Let maxReachableTileNum be the number (between 1 and N) of the last tile that you were able to reach with your previous boots, and let lastTileNumThatsNotTooDeep be the number (between 1 and N) of the last tile on or before maxReachableTileNum that's not too deeply snow-covered for your next pair. (We know that there is such a tile, because tile #1 has no snow at all, so if nothing else we know that we can backtrack to the very beginning.) Now, since we were able to get to maxReachableTileNum, then some previous boot must have either stepped on lastTileNumThatsNotTooDeep (in which case, no problem, it's reachable) or skipped over it to some later tile (on or before maxReachableTileNum). But that later tile must be deeper than lastTileNumThatsNotTooDeep (because that later tile's depth is greater than scurrentBootNum, which is at least at great as the depth of lastTileNumThatsNotTooDeep), which means that the boot that skipped over lastTileNumThatsNotTooDeep certainly could have stepped on lastTileNumThatsNotTooDeep instead: it would have meant taking a shorter step (OK) onto a less-deeply-covered tile (OK) than what it actually did. So, either way, we know that lastTileNumThatsNotTooDeep was reachable. So it's safe for us to try backtracking to lastTileNumThatsNotTooDeep. (Note: the below code uses the name reachableTileNum instead of lastTileNumThatsNotTooDeep, because it continues to use the reachableTileNum variable for searching forward to find reachable tiles.)

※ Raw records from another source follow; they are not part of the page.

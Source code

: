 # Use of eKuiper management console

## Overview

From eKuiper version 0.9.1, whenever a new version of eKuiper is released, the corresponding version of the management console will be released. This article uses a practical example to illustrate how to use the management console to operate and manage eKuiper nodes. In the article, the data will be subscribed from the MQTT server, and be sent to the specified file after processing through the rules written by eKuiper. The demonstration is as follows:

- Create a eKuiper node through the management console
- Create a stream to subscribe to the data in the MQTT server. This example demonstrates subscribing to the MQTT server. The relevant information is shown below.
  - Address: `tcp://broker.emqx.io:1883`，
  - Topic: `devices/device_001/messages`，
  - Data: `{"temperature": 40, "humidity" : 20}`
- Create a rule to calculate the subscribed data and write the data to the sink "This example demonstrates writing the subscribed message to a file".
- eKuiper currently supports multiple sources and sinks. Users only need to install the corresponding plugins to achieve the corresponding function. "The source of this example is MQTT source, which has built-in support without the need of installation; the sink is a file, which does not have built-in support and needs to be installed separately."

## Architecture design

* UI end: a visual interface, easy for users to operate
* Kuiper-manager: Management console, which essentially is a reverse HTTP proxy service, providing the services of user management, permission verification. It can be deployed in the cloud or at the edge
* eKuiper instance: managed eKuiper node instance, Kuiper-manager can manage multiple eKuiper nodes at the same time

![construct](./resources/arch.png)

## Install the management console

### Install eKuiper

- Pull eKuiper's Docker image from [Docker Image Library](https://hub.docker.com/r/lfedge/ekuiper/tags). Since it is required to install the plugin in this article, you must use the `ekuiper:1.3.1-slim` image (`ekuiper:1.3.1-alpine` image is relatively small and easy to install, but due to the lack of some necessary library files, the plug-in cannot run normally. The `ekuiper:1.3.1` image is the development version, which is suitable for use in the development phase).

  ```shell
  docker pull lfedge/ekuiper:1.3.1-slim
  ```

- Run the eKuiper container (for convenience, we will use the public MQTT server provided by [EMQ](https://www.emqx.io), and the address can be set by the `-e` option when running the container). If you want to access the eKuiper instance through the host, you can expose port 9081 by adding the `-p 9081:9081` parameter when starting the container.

However, we still have to hold onto the previous maxReachableTileNum: backtracking might turn out not to be helpful (because it may not let us make any further forward progress than we already have), in which case we'll just discard these boots, and move on to the next pair, with maxReachableTileNum at its previous value.
So, overall, we have this:
public static int solve(
final int[] tileSnowDepths, // tileSnowDepths[0] is f_1
final int[] bootAllowedDepths, // bootAllowedDepths[0] is s_1
final int[] bootAllowedTilesPerStep // bootAllowedTilesPerStep[0] is d_1
) {
final int numTiles = tileSnowDepths.length;
final int numBoots = bootAllowedDepths.length;
assert numBoots == bootAllowedTilesPerStep.length;
int maxReachableTileNum = 1; // can reach tile #1 even without boots
for (int bootNum = 1; bootNum <= numBoots; ++bootNum) {
final int allowedDepth = bootAllowedDepths[bootNum-1];
final int allowedTilesPerStep = bootAllowedTilesPerStep[bootNum-1];
// Find the starting-point for this boot -- ideally the last tile
// reachable so far, but may need to "backtrack" if that tile is too
// deep; see explanation above of why it's safe to assume that we
// can backtrack to the latest not-too-deep tile:
int reachableTileNum = maxReachableTileNum;
while (tileSnowDepths[reachableTileNum-1] > allowedDepth) {
--reachableTileNum;
}
// Now see how far we can go, updating both maxReachableTileNum and
// reachableTileNum when we successfully reach new tiles:
for (int tileNumToTry = maxReachableTileNum + 1;
tileNumToTry <= numTiles
&& tileNumToTry <= reachableTileNum + allowedTilesPerStep;
++tileNumToTry
) {
if (tileSnowDepths[tileNumToTry-1] <= allowedDepth) {
maxReachableTileNum = reachableTileNum = tileNumToTry;
}
}
// If we've made it to the last tile, then yay, we're done:
if (maxReachableTileNum == numTiles) {
return bootNum - 1; // had to discard this many boots to get here
}
}
throw new IllegalArgumentException("Couldn't reach last tile with any boot");
}
(I tested this on USACO's example data, and it returned 2, as expected.)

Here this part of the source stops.